Isaac said most of the kids who received the meals were “really grateful,” but he fears that some who needed a meal were too embarrassed or shy to venture from their homes.

Maloney said more than 16,000 meals and snacks were dispersed during the months of June and July alone.

“When children qualify for free or reduced lunch at school, when the schools are not in session, that means they are not receiving lunch at school,” Maloney said. “And so, we help bridge that gap, and we have 11 sites between Sequim and Port Angeles that we take food to.

“We prepare the food in our central kitchens here and at our club in Port Angeles, and then we have a distribution, and we take the food to where our kids are. These are free meals to any child under the age of 18, and you do not have to prove need to be served a meal. You just come.”

Isaac, who has been a member of the Boys & Girls Club since he was in kindergarten or first grade, said he has enjoyed interacting every day with kids he encountered at the distribution sites. And he also has enjoyed working an actual job.

“I really like it,” he said. “It makes me feel a little more independent.”

The Boys & Girls Clubs of the Olympic Peninsula offers a variety of services for youth ages 6-18. The Sequim site, located at 400 W. Fir St., serves about 200 kids a day.

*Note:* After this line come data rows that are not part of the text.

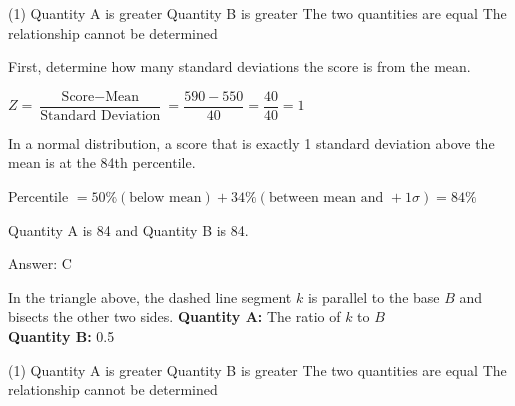 \documentclass[11pt,paper=a4,answers]{exam}
\begin{document}
\begin{questions}
\begin{tasks}(1)
\task[A)] Quantity A is greater
\task[B)] Quantity B is greater
\task[C)] The two quantities are equal
\task[D)] The relationship cannot be determined
\end{tasks}

\begin{solution}
First, determine how many standard deviations the score is from the mean.
\vspace{5pt}
\begin{center}
$Z = \dfrac{\text{Score} - \text{Mean}}{\text{Standard Deviation}} = \dfrac{590 - 550}{40} = \dfrac{40}{40} = 1$
\end{center}
\vspace{5pt}
In a normal distribution, a score that is exactly 1 standard deviation above the mean is at the 84th percentile.
\vspace{5pt}
\begin{center}
Percentile $= 50\% (\text{below mean}) + 34\% (\text{between mean and } +1\sigma) = 84\%$
\end{center}
\vspace{5pt}
Quantity A is 84 and Quantity B is 84.

Answer: \colorbox{yellow!100}{C}
\end{solution}

\vspace{1cm}

\question
\begin{center}
\end{center}
In the triangle above, the dashed line segment $k$ is parallel to the base $B$ and bisects the other two sides.
\vspace{5pt}
\textbf{Quantity A: } The ratio of $k$ to $B$ \\
\vspace{5pt}
\textbf{Quantity B: } 0.5

\begin{tasks}(1)
\task[A)] Quantity A is greater
\task[B)] Quantity B is greater
\task[C)] The two quantities are equal
\task[D)] The relationship cannot be determined
\end{tasks}


\end{questions}
\end{document}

The facility features a 3,300-square-foot game room, a library, an art room, a computer lab, a multi-purpose room and a full-size gym.

For more information about the organization, visit bgc-op.org/CCK-sequim or call 360-582-1960.

________

Kathy Cruz is the editor of the Sequim Gazette of the Olympic Peninsula News Group, which also is composed of other Sound Publishing newspapers Peninsula Daily News and Forks Forum. She can be reached by email at kathy.cruz@sequimgazette.com.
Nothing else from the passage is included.